Source : Statistique Canada, Enquête sur les dépenses des familles (1986, 1992) et Enquête sur les dépenses des ménages (1997, 2002).Une plus grande disponibilité et la promotion de la location-bail automobile ont permis au consommateur d'avoir plus de choix, mais il n'est pas si simple de comparer les deux options, à savoir la location-bail et l'achat. En effet, la décision se prend en fonction de différentes raisons. Des consommateurs qui optent pour la location-bail considèrent le transport comme un service comportant des frais annuels, alors que ceux qui achètent, acquièrent un bien dont la valeur diminue avec le temps. Donc, la location-bail permet aux consommateurs d'accéder à des voitures qu'ils ne pourraient pas s'offrir autrement sur la base de mensualités, mais il arrive souvent qu'ils se retrouvent sans rien à la fin de la période de location-bail. Les détails des contrats de location-bail (conditions de rachat, limitation du kilométrage et pénalités connexes, etc.) influent peut-être aussi beaucoup sur le coût de la location-bail pour un ménage donné. Les consommateurs trouvent des outils, comme les calculatrices en ligne, qui les aident à comparer les prix à l'achat et en location-bail, mais il reste parfois difficile de tenir compte d'impondérables, comme le kilométrage final, et de bien cerner et interpréter les conditions stipulées dans un contrat de location-bail. En revanche, la location-bail offre aux consommateurs certains avantages, comme un accès pratique à des véhicules qui sont toujours sous garantie et un transfert relativement facile d'une voiture neuve à une autre.
Plus de camions en circulation
La proportion des ménages qui déclarent acheter des camions augmente depuis 1982 (voir la figure 9.13).
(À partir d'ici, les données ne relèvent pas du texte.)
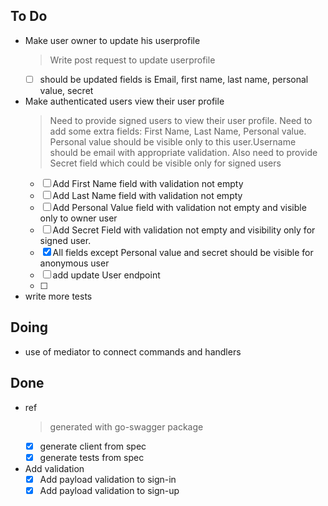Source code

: ## To Do

- Make user owner to update his userprofile
    > Write post request to update userprofile
    * [ ] should be updated fields is Email, first name, last name, personal value, secret
- Make authenticated users view their user profile
    > Need to provide signed users to view their user profile. Need to add some extra fields: First Name, Last Name,   Personal    value. Personal value should be visible only to this user.Username should be email with appropriate validation. Also need to provide Secret field which could be visible only for signed users
    * [ ] Add First Name field with validation not empty
    * [ ] Add Last Name field with validation not empty
    * [ ] Add Personal Value field with validation not empty and visible only to owner user
    * [ ] Add Secret Field with validation not empty and visibility only for signed user.
    * [x] All fields except Personal value and secret should be visible for anonymous user
    * [ ] add update User endpoint
    * [ ] 
- write more tests

## Doing

- use of mediator to connect commands and handlers

## Done

- ref
    > generated with go-swagger package
    * [x] generate client from spec
    * [x] generate tests from spec
- Add validation
    * [x] Add payload validation to sign-in
    * [x] Add payload validation to sign-up
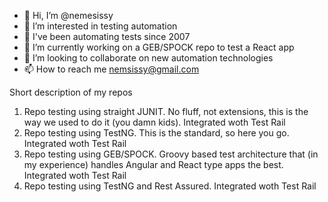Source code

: - 👋 Hi, I’m @nemesissy
- 👀 I’m interested in testing automation
- 🌱 I've been automating tests since 2007
- 🌱 I’m currently working on a GEB/SPOCK repo to test a React app
- 💞️ I’m looking to collaborate on new automation technologies
- 📫 How to reach me nemsissy@gmail.com

Short description of my repos

1) Repo testing <TBD> using straight JUNIT. No fluff, not extensions, this is the way we used to do it (you damn kids). Integrated woth Test Rail
2) Repo testing <TBD> using TestNG. This is the standard, so here you go. Integrated woth Test Rail
3) Repo testing <TBD> using GEB/SPOCK. Groovy based test architecture that (in my experience) handles Angular and React type apps the best. Integrated woth Test Rail
4) Repo testing <TBD> using TestNG and Rest Assured. Integrated woth Test Rail

<!---
nemesissy/nemesissy is a ✨ special ✨ repository because its `README.md` (this file) appears on your GitHub profile.
You can click the Preview link to take a look at your changes.
--->
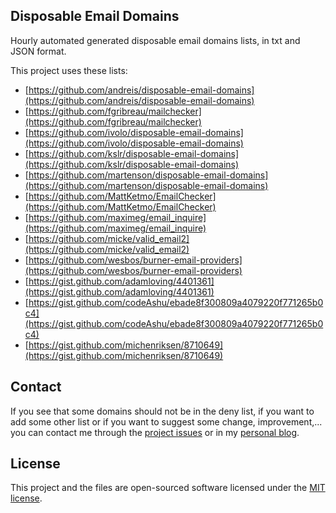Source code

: ## Disposable Email Domains

Hourly automated generated disposable email domains lists, in txt and JSON format.

This project uses these lists:

- [https://github.com/andreis/disposable-email-domains](https://github.com/andreis/disposable-email-domains)
- [https://github.com/fgribreau/mailchecker](https://github.com/fgribreau/mailchecker)
- [https://github.com/ivolo/disposable-email-domains](https://github.com/ivolo/disposable-email-domains)
- [https://github.com/kslr/disposable-email-domains](https://github.com/kslr/disposable-email-domains)
- [https://github.com/martenson/disposable-email-domains](https://github.com/martenson/disposable-email-domains)
- [https://github.com/MattKetmo/EmailChecker](https://github.com/MattKetmo/EmailChecker)
- [https://github.com/maximeg/email_inquire](https://github.com/maximeg/email_inquire)
- [https://github.com/micke/valid_email2](https://github.com/micke/valid_email2)
- [https://github.com/wesbos/burner-email-providers](https://github.com/wesbos/burner-email-providers)
- [https://gist.github.com/adamloving/4401361](https://gist.github.com/adamloving/4401361)
- [https://gist.github.com/codeAshu/ebade8f300809a4079220f771265b0c4](https://gist.github.com/codeAshu/ebade8f300809a4079220f771265b0c4)
- [https://gist.github.com/michenriksen/8710649](https://gist.github.com/michenriksen/8710649)

## Contact

If you see that some domains should not be in the deny list, if you want to add some other list or if you want 
to suggest some change, improvement,... you can contact me through the 
[project issues](https://github.com/amieiro/disposable-email-domains/issues) or in my 
[personal blog](https://www.jesusamieiro.com/contactaconmigo/).

## License

This project and the files are open-sourced software licensed under the [MIT license](https://opensource.org/licenses/MIT).

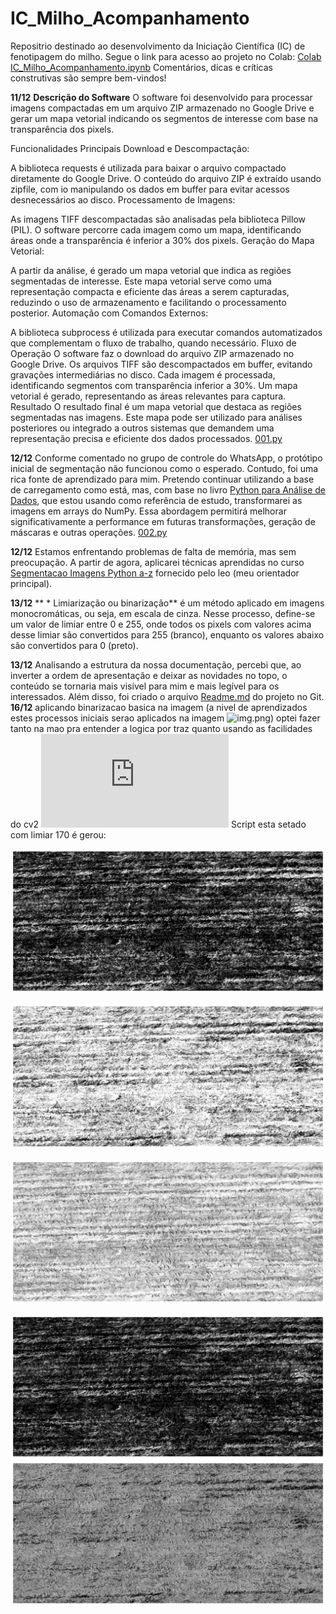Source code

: # IC_Milho_Acompanhamento
Repositrio destinado ao desenvolvimento da Iniciação Científica (IC) de fenotipagem do milho. Segue o link para acesso ao projeto no Colab:  [Colab IC_Milho_Acompanhamento.ipynb](https://colab.research.google.com/drive/1VyvdgFo0VYL7NHEjM6M1uZzDO8zSyl_9?usp=sharing) Comentários, dicas e críticas construtivas são sempre bem-vindos!

**11/12** **Descrição do Software**
O software foi desenvolvido para processar imagens compactadas em um arquivo ZIP armazenado no Google Drive e gerar um mapa vetorial indicando os segmentos de interesse com base na transparência dos pixels.

Funcionalidades Principais
Download e Descompactação:

A biblioteca requests é utilizada para baixar o arquivo compactado diretamente do Google Drive.
O conteúdo do arquivo ZIP é extraído usando zipfile, com io manipulando os dados em buffer para evitar acessos desnecessários ao disco.
Processamento de Imagens:

As imagens TIFF descompactadas são analisadas pela biblioteca Pillow (PIL).
O software percorre cada imagem como um mapa, identificando áreas onde a transparência é inferior a 30% dos pixels.
Geração do Mapa Vetorial:

A partir da análise, é gerado um mapa vetorial que indica as regiões segmentadas de interesse.
Este mapa vetorial serve como uma representação compacta e eficiente das áreas a serem capturadas, reduzindo o uso de armazenamento e facilitando o processamento posterior.
Automação com Comandos Externos:

A biblioteca subprocess é utilizada para executar comandos automatizados que complementam o fluxo de trabalho, quando necessário.
Fluxo de Operação
O software faz o download do arquivo ZIP armazenado no Google Drive.
Os arquivos TIFF são descompactados em buffer, evitando gravações intermediárias no disco.
Cada imagem é processada, identificando segmentos com transparência inferior a 30%.
Um mapa vetorial é gerado, representando as áreas relevantes para captura.
Resultado
O resultado final é um mapa vetorial que destaca as regiões segmentadas nas imagens. Este mapa pode ser utilizado para análises posteriores ou integrado a outros sistemas que demandem uma representação precisa e eficiente dos dados processados.
[001.py](https://github.com/AngeloDev-New/IC_Milho_Acompanhamento/blob/main/Scripts/001.py)

**12/12**
Conforme comentado no grupo de controle do WhatsApp, o protótipo inicial de segmentação não funcionou como o esperado. Contudo, foi uma rica fonte de aprendizado para mim. Pretendo continuar utilizando a base de carregamento como está, mas, com base no livro [Python para Análise de Dados](https://www.amazon.com.br/Python-Para-An%C3%A1lise-Dados-Tratamento/dp/8575226479/ref=sr_1_2?adgrpid=1141293730226964&dib=eyJ2IjoiMSJ9.UYPX3cU1vlR1g5ka256QBQFSnrYDxyHANJrJMX9Syr8pwzZOp0B8yEITq9VdYiiFJPoSckle3TnBiUbvNmT97BnvEmej5nt-4ZlmR5m-iGLmxmpH5kVKWaECiT93S7_6fws2uCMqGm6Zsd36qxiQ3JIJVlpsBs-WPU5rJ7zliOtnvn5iAKUZmZxG-VPf-mnC0n-XA6CG842poP7R5n0q6qgwfNRrEu8w1oFPMxvj1J1GoAgLI-3H8M6eeUP-RN443_Mlkb0Y6S00ldXXocMDqL61A2Cu8wudO_oBvJF_8GaWWp8LOEdc6ZC1I_fNBFsGem5vsF_IyZdZf_vwEPfK67HkMGS9f3LhuKKpurFe_PgUXd9H6dstCGTNXkIZy4BFnNBPDEE1IoqUiDxlooM4y-OjK445utdsb9AHwQupI377dIFanLdFb_QnbzOiOG-e.UXyuego9Sj3dOlkieXC62FCJj61sJtr77BD7x_qJ4sg&dib_tag=se&hvadid=71330944898389&hvbmt=be&hvdev=c&hvlocphy=184997&hvnetw=o&hvqmt=e&hvtargid=kwd-71331374786960%3Aloc-20&hydadcr=5714_11235317&keywords=python+para+an%C3%A1lise+de+dados+wes+mckinney&qid=1734019643&sr=8-2), que estou usando como referência de estudo, transformarei as imagens em arrays do NumPy. Essa abordagem permitirá melhorar significativamente a performance em futuras transformações, geração de máscaras e outras operações.
[002.py](https://github.com/AngeloDev-New/IC_Milho_Acompanhamento/blob/main/Scripts/002.py)

**12/12** Estamos enfrentando problemas de falta de memória, mas sem preocupação. A partir de agora, aplicarei técnicas aprendidas no curso [Segmentacao Imagens Python a-z](https://www.udemy.com/course/segmentacao-imagens-python-a-z/) fornecido pelo leo (meu orientador principal).

**13/12** ** * Limiarização ou binarização** é um método aplicado em imagens monocromáticas, ou seja, em escala de cinza. Nesse processo, define-se um valor de limiar entre 0 e 255, onde todos os pixels com valores acima desse limiar são convertidos para 255 (branco), enquanto os valores abaixo são convertidos para 0 (preto).

**13/12** Analisando a estrutura da nossa documentação, percebi que, ao inverter a ordem de apresentação e deixar as novidades no topo, o conteúdo se tornaria mais visível para mim e mais legível para os interessados. Além disso, foi criado o arquivo [Readme.md](https://github.com/AngeloDev-New/IC_Milho_Acompanhamento/tree/main#readme) do projeto no Git.
**16/12** aplicando binarizacao basica na imagem (a nivel de aprendizados estes processos iniciais serao aplicados na imagem ![img.png](https://raw.githubusercontent.com/AngeloDev-New/IC_Milho_Acompanhamento/refs/heads/main/img.png)) optei fazer tanto na mao pra entender a logica por traz quanto usando as facilidades do cv2 
![003.py](https://github.com/AngeloDev-New/IC_Milho_Acompanhamento/blob/main/Scripts/003.py)
Script esta setado com limiar 170 é gerou:

![THRESH_BINARY.png](https://raw.githubusercontent.com/AngeloDev-New/IC_Milho_Acompanhamento/refs/heads/main/imgs/THRESH_BINARY.png)

![THRESH_BINARY_INV.png](https://raw.githubusercontent.com/AngeloDev-New/IC_Milho_Acompanhamento/refs/heads/main/imgs/THRESH_BINARY_INV.png)

![THRESH_THRUNK.png](https://raw.githubusercontent.com/AngeloDev-New/IC_Milho_Acompanhamento/refs/heads/main/imgs/THRESH_TRUNC.png)

![THRESH_TOZERO.png](https://raw.githubusercontent.com/AngeloDev-New/IC_Milho_Acompanhamento/refs/heads/main/imgs/THRESH_TOZERO.png)
![THRESH_TOZERO_INV.png](https://raw.githubusercontent.com/AngeloDev-New/IC_Milho_Acompanhamento/refs/heads/main/imgs/THRESH_TOZERO_INV.png)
Cela s'explique en partie par le fait que le terme « camion » s'applique aussi aux mini-fourgonnettes et aux véhicules utilitaires sport, qui sont deux composantes en forte croissance de l'industrie automobile et qui représentent une part de plus en plus importante des ventes de véhicules au Canada ces 20 dernières années 279 . Pour le sous-groupe des ménages déclarant un achat 280 , entre 1982 et 2002, la somme dépensée en moyenne pour un camion a augmenté plus rapidement que celle dépensée pour une automobile (7,7 % par an en moyenne contre 4,8 %). La valeur unitaire moyenne de ces camions légers est supérieure à celle des voitures particulières. Ainsi, en 2001, elle s'élevait à 32 886 $ contre 24 370 $ pour les voitures (Statistique Canada, 2002c). La popularité croissante des camions soulève des questions sur la consommation d'énergie et, par conséquent, sur les émissions de gaz à effet de serre 281 , car ils consomment généralement plus que les voitures.
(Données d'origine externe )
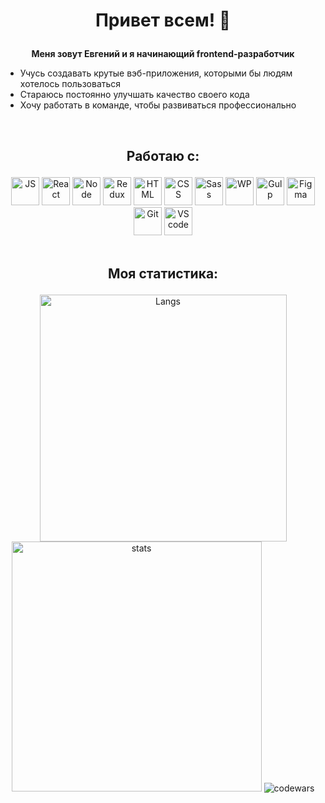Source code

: # **<p align="center">Привет всем! :wave: </p>**

**<p align="center">Меня зовут Евгений и я начинающий frontend-разработчик</p>**

- Учусь создавать крутые вэб-приложения, которыми бы людям хотелось пользоваться 
- Стараюсь постоянно улучшать качество своего кода
- Хочу работать в команде, чтобы развиваться профессионально
        
<br>

## <p align="center">Работаю с:</p>
<div align="center">
<img height="45px" width="45px" alt="JS" src="https://cdn.jsdelivr.net/gh/devicons/devicon/icons/javascript/javascript-original.svg" />
<img height="45px" width="45px" alt="React" src="https://cdn.jsdelivr.net/gh/devicons/devicon/icons/react/react-original.svg" />
<img height="45px" width="45px" alt="Node" src="https://cdn.jsdelivr.net/gh/devicons/devicon/icons/nodejs/nodejs-original.svg" />
<img height="45px" width="45px" alt="Redux" src="https://cdn.jsdelivr.net/gh/devicons/devicon/icons/redux/redux-original.svg" />
<img height="45px" width="45px" alt="HTML" src="https://cdn.jsdelivr.net/gh/devicons/devicon/icons/html5/html5-original-wordmark.svg" />
<img height="45px" width="45px" alt="CSS" src="https://cdn.jsdelivr.net/gh/devicons/devicon/icons/css3/css3-original-wordmark.svg" />
<img height="45px" width="45px" alt="Sass" src="https://cdn.jsdelivr.net/gh/devicons/devicon/icons/sass/sass-original.svg" />
<img height="45px" width="45px" alt="WP" src="https://cdn.jsdelivr.net/gh/devicons/devicon/icons/webpack/webpack-original.svg" />
<img height="45px" width="45px" alt="Gulp" src="https://cdn.jsdelivr.net/gh/devicons/devicon/icons/gulp/gulp-plain.svg" />
<img height="45px" width="45px" alt="Figma" src="https://cdn.jsdelivr.net/gh/devicons/devicon/icons/figma/figma-original.svg" />
<img height="45px" width="45px" alt="Git" src="https://cdn.jsdelivr.net/gh/devicons/devicon/icons/git/git-original-wordmark.svg" />
<img height="45px" width="45px" alt="VS code" src="https://cdn.jsdelivr.net/gh/devicons/devicon/icons/vscode/vscode-original.svg" />
</div>

<br>

## <p align="center">Моя статистика:</p>
<div align="center">
<img width="395px" alt="Langs" src="https://github-readme-stats.vercel.app/api/top-langs/?username=Nameless501&layout=compact&theme=buefy">
<img width="400px" alt="stats" src="https://github-readme-stats.vercel.app/api?username=Nameless501&show_icons=true&theme=buefy">
<img alt="codewars" src="https://www.codewars.com/users/Nameless501/badges/large">
</div>  
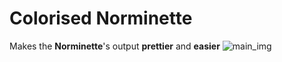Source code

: # **Colorised Norminette**

Makes the **Norminette**'s output **prettier** and **easier**
![main_img](https://bitbucket.org/liftchampion/colorised-norminette/raw/99df127f3b75fb27d8ad3986b598891876ffef18/main.png)
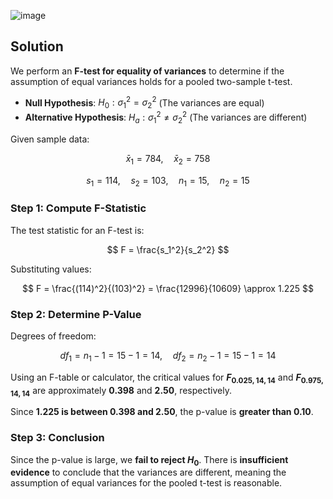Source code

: ![image](https://github.com/user-attachments/assets/4096c509-82ee-45e8-9e24-334b2cd1cacb)

## Solution

We perform an **F-test for equality of variances** to determine if the assumption of equal variances holds for a pooled two-sample t-test.

- **Null Hypothesis**:  $H_0: \sigma_1^2 = \sigma_2^2$ (The variances are equal)
- **Alternative Hypothesis**: $H_a: \sigma_1^2 \neq \sigma_2^2$ (The variances are different)

Given sample data:

$$
\bar{x}_1 = 784, \quad \bar{x}_2 = 758
$$

$$
s_1 = 114, \quad s_2 = 103, \quad n_1 = 15, \quad n_2 = 15
$$

### Step 1: Compute F-Statistic

The test statistic for an F-test is:

$$
F = \frac{s_1^2}{s_2^2}
$$

Substituting values:

$$
F = \frac{(114)^2}{(103)^2} = \frac{12996}{10609} \approx 1.225
$$

### Step 2: Determine P-Value

Degrees of freedom:

$$
df_1 = n_1 - 1 = 15 - 1 = 14, \quad df_2 = n_2 - 1 = 15 - 1 = 14
$$

Using an F-table or calculator, the critical values for **$F_{0.025, 14, 14}$** and **$F_{0.975, 14, 14}$** are approximately **0.398** and **2.50**, respectively.

Since **$1.225$ is between $0.398$ and $2.50$**, the p-value is **greater than 0.10**.

### Step 3: Conclusion

Since the p-value is large, we **fail to reject $H_0$**. There is **insufficient evidence** to conclude that the variances are different, meaning the assumption of equal variances for the pooled t-test is reasonable.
Parmi les types de ménages pris en considération dans le présent chapitre, ce sont les ménages de conjoints avec enfants qui dépensent le plus en transport privé. En 2002, leurs dépenses moyennes pour ce type de transport atteignaient 10 929 $, comparé à 7 740 $ pour tous les types de ménages. Les ménages composés de conjoints sont donc plus susceptibles d'avoir une automobile - en fait, plus de la moitié des couples avec enfants déclarent avoir au moins deux véhicules 282 (Statistique Canada, 2003b). Ces ménages influencent donc les tendances à la location-bail du secteur de l'automobile et le développement des fourgonnettes et autres camionnettes. La génération du baby-boom vieillissant, ce sont probablement les ménages composés de conjoints sans enfant qui orienteront les tendances de demain (voir l'encadré ci-dessous).
Prix de l'essence et primes d'assurance en hausse
Le prix de l'essence et le montant des primes d'assurance-automobile sont les deux principales composantes des coûts d'utilisation des automobiles (voir la figure 9.14). De 1982 à 2002, les dépenses d'essence déclarées par les ménages ont augmenté de 2,7 % par an en moyenne, soit relativement plus que l'augmentation correspondante de l'indice des prix de l'essence (2,4 %). L'augmentation du prix de l'essence a toutefois été plus marquée de 1997 à 2002 (3,3 % par an en moyenne), et elle a influé directement sur les dépenses des ménages. Pour ce qui est des primes d'assurance, en 2002, elles s'élevaient en moyenne à 1 384 $ par ménage faisant état de telles dépenses, soit presque trois fois le montant dépensé en 1982, ou une augmentation de 5,3 % par an en moyenne. Parallèlement, l'indice du montant des primes d'assurance-automobile a augmenté de façon similaire, soit de 5,2 % par an en moyenne. Toutefois, en 2002, l'augmentation sur 12 mois a été particulièrement forte, soit de 13,2 %, et la hausse des primes a continué de retenir l'attention en 2003 (voir l'encadré ci-dessous).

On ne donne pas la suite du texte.